(Stored data entries)
*** Begin section ***
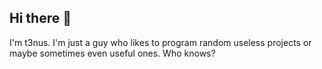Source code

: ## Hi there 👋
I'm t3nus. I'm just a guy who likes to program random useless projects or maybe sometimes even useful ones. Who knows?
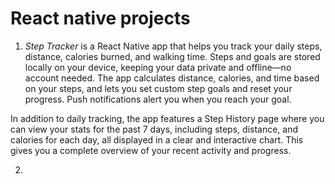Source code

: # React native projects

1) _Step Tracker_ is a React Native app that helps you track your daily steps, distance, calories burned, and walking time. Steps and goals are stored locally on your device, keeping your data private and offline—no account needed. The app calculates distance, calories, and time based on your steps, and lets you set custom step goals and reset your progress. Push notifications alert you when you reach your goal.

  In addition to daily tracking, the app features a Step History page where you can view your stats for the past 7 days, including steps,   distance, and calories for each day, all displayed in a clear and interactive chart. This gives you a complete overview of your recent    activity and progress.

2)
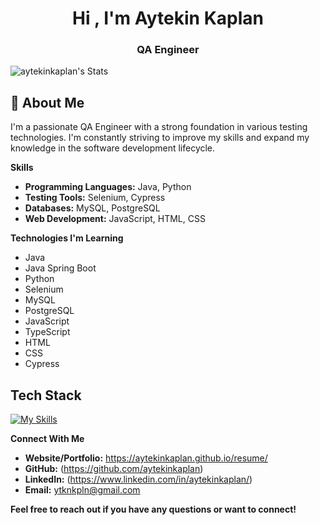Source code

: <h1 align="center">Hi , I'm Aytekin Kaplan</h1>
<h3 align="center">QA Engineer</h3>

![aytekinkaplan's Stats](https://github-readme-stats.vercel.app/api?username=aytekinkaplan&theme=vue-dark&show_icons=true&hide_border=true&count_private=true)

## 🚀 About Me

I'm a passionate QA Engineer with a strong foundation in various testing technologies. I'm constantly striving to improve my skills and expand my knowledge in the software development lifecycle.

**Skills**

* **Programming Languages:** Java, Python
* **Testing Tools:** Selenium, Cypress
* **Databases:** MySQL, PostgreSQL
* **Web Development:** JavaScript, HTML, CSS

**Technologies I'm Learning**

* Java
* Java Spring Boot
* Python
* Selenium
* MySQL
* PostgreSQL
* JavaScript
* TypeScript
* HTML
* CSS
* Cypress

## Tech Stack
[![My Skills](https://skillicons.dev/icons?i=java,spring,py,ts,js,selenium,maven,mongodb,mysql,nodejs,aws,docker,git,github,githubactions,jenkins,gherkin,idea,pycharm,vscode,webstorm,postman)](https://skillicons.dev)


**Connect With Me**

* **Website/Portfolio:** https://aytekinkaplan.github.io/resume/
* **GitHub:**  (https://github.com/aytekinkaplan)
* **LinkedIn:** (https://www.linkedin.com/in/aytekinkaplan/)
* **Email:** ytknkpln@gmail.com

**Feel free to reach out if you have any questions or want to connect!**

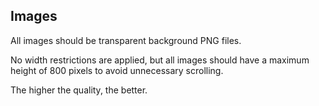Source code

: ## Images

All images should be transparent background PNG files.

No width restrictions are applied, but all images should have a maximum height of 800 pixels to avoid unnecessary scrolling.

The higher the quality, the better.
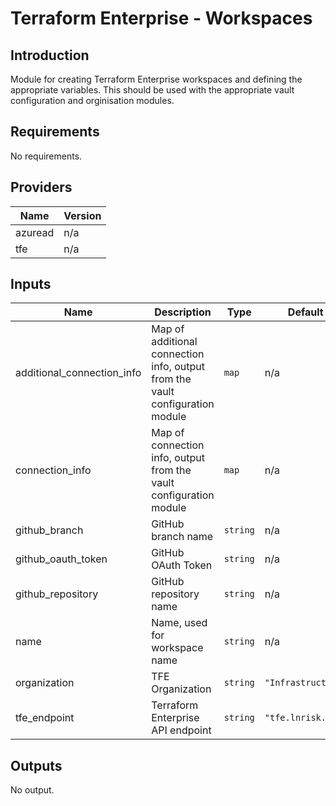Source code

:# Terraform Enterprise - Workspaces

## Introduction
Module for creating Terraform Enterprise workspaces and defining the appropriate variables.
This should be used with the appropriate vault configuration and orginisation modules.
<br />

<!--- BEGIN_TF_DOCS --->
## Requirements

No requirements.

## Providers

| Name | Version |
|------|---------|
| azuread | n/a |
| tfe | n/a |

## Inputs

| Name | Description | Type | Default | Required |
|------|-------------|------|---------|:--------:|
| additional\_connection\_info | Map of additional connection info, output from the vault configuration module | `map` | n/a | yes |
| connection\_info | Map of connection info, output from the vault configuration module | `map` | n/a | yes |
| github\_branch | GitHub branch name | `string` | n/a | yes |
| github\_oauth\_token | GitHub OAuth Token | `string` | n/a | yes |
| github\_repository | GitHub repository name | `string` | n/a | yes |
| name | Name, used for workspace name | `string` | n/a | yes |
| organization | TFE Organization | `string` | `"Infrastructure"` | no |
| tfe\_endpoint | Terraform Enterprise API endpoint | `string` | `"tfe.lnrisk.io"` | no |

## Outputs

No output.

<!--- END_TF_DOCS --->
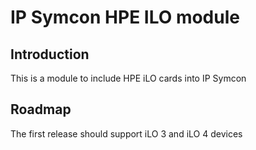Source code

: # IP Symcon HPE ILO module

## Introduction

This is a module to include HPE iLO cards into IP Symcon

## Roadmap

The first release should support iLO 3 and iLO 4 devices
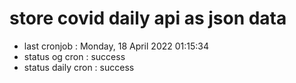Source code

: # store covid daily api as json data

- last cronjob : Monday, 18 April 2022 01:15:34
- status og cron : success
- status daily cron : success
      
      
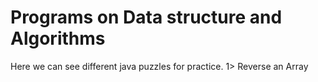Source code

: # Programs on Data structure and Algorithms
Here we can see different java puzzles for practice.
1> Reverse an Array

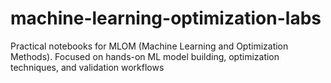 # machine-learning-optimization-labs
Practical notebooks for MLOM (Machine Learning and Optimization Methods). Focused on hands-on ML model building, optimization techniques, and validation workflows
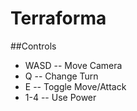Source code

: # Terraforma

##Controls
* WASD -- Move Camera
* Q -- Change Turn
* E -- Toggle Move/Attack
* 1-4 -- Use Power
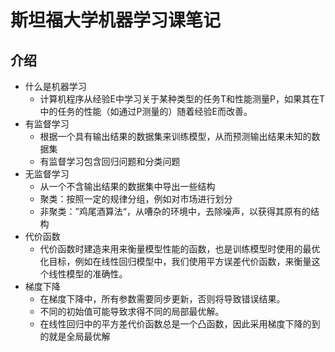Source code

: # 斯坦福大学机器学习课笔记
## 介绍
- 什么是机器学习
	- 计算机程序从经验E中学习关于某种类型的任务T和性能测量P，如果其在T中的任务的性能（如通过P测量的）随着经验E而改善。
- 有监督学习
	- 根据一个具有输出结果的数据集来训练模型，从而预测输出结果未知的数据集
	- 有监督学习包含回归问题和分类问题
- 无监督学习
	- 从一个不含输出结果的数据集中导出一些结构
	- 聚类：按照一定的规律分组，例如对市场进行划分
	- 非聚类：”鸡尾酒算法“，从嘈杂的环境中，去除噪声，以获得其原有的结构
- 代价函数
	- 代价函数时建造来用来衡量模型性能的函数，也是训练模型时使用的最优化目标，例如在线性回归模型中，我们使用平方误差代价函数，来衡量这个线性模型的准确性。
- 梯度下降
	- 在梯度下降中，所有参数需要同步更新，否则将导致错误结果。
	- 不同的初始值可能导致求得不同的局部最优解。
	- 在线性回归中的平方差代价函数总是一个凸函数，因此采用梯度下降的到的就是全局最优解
*** End section ***
What you are asked to do
Your reply must be one number, namely the count of lines above that hold the string "configuration".

Reply to the exercise
3